Crackdown on dodgy directors revealed
Disqualifications against directors increased to 1,437 in the year to March 31 2011, from 1,388 during the previous 12 months, according to figures from the Insolvency Service.City law firm Reynolds Porter Chamberlain (RPC) said the numbers show a 23 per cent rise in disqualifications compared to five years ago when just 1,173 orders were made. A total of 6,422 directors have been disqualified in the past five years.
Jonathan Davies, partner at RPC, said: “Disqualification orders can have a long-lasting impact on the director’s ability to set up a new business – it is undoubtedly career threatening for directors.”
RPC said that the rise in disqualification orders could be a result of the deluge of company failures in the recession: the official Insolvency Service statistics show company insolvencies reached a peak in the third quarter of 2009 at 5,055.
Davies added: “Liquidators and administrators look for someone to blame when there is an insolvency and they have been focusing on company directors.
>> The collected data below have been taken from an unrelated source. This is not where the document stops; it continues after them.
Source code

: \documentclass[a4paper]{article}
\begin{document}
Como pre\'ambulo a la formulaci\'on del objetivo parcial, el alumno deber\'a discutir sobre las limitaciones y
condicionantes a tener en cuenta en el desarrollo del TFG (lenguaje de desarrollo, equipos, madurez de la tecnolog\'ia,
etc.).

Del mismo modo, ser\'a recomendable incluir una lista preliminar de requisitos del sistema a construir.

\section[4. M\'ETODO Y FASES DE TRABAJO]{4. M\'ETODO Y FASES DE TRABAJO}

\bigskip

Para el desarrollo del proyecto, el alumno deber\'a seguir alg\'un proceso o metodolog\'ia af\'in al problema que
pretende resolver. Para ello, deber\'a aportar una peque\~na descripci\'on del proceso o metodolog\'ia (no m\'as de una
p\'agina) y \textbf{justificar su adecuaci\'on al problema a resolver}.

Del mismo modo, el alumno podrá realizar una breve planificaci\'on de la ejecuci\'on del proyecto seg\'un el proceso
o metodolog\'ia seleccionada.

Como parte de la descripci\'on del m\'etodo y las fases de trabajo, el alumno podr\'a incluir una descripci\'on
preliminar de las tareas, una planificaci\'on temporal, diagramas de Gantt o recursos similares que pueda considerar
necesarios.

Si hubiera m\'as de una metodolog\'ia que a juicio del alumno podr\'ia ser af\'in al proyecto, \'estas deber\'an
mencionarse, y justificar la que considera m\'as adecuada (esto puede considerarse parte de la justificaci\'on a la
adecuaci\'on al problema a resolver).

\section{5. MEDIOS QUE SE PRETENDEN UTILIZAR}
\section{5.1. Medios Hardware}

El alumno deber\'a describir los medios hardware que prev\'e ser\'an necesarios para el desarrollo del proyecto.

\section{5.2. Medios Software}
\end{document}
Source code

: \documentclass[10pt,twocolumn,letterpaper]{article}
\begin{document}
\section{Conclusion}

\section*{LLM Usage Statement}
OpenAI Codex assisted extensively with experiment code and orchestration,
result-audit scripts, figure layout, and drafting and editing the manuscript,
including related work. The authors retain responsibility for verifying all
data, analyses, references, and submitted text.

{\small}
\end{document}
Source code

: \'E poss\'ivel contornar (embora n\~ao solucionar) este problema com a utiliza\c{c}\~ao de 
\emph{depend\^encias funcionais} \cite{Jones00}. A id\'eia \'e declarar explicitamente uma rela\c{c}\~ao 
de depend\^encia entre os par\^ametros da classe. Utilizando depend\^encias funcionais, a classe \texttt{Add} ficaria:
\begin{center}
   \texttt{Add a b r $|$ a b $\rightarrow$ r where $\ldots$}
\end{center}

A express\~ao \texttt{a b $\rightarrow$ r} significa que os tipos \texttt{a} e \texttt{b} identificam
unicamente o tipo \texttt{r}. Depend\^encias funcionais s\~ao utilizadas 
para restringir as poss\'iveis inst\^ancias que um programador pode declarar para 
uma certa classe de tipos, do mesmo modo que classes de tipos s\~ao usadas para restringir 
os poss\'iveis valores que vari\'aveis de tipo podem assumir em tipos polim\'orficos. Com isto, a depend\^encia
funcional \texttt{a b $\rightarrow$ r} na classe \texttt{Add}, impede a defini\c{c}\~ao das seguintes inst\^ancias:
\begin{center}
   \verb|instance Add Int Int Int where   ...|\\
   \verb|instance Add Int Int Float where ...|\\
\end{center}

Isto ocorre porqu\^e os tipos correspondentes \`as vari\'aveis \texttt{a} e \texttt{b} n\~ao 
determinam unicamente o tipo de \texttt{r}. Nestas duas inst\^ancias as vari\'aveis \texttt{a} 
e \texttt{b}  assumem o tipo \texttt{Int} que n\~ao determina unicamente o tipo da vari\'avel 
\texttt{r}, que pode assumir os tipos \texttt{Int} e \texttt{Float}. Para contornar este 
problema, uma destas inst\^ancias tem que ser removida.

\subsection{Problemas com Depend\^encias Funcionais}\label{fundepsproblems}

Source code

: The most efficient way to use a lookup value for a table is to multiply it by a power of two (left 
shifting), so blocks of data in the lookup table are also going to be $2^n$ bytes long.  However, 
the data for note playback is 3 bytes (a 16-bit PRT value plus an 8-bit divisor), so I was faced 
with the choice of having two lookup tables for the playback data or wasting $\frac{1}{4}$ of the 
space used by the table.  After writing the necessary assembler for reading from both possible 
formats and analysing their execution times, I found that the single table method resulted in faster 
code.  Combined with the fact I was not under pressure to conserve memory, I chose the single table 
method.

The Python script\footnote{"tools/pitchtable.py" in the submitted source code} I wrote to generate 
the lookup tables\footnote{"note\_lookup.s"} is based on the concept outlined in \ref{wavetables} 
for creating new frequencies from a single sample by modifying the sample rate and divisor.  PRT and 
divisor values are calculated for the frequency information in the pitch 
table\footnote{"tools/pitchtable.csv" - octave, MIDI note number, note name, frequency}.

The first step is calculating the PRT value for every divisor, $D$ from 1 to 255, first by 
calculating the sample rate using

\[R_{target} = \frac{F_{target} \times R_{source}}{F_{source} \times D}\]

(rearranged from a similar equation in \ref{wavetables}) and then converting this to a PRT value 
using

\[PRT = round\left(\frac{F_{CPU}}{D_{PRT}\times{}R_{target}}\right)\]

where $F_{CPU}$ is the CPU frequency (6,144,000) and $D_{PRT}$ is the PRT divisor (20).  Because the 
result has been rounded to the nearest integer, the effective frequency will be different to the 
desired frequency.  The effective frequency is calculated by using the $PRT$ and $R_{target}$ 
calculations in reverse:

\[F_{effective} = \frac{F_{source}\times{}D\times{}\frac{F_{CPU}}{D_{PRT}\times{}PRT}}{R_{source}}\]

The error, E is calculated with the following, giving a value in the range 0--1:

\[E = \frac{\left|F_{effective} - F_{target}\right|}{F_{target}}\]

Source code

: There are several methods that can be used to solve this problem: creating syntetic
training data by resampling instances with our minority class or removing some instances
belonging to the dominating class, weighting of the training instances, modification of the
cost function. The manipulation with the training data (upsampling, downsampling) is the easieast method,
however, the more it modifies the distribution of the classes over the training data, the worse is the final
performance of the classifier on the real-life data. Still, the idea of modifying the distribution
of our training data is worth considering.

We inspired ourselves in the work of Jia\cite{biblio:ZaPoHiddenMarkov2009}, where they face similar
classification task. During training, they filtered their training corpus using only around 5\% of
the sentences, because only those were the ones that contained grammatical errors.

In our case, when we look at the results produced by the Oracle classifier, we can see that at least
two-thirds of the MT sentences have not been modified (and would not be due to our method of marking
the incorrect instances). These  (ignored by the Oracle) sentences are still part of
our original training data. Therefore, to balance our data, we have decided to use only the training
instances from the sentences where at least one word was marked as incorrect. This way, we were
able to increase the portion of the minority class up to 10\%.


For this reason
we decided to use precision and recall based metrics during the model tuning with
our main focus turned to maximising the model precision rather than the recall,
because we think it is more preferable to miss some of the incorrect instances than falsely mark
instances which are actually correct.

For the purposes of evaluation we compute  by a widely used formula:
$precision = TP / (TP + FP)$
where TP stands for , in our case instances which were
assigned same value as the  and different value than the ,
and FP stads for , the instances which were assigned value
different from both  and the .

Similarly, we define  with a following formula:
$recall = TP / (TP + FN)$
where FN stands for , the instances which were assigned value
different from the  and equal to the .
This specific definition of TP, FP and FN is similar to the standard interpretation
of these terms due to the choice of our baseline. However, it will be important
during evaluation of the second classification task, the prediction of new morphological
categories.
With so many insolvencies during the recession, the government has been very busy in applying to the courts this year for disqualification orders.”
According to the Insolvency Service accounts for 2010 to 2011, 4,852 complaints about directors’ conduct were sent to the government agency.
A total of 166 defendants were convicted between March 2010 and March 2011 as a result of corporate and personal insolvency-related offences.